**Dataset records**:
......
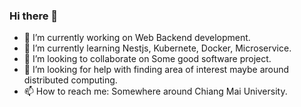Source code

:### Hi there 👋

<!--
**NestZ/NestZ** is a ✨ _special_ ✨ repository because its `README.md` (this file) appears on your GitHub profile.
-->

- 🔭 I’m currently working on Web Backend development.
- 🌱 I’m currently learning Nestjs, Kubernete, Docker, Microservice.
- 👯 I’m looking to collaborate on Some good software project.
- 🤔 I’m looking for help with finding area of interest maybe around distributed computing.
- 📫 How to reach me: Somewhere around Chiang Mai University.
......
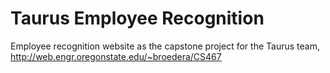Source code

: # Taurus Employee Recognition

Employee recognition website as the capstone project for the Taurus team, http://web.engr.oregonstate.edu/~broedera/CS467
......
The answer is the lines above between the line holding "your GitHub profile." and the line holding "- 📫 How to reach", inclusive, each written out exactly, and no others.

**NestZ/NestZ** is a ✨ _special_ ✨ repository because its `README.md` (this file) appears on your GitHub profile.
-->

- 🔭 I’m currently working on Web Backend development.
- 🌱 I’m currently learning Nestjs, Kubernete, Docker, Microservice.
- 👯 I’m looking to collaborate on Some good software project.
- 🤔 I’m looking for help with finding area of interest maybe around distributed computing.
- 📫 How to reach me: Somewhere around Chiang Mai University.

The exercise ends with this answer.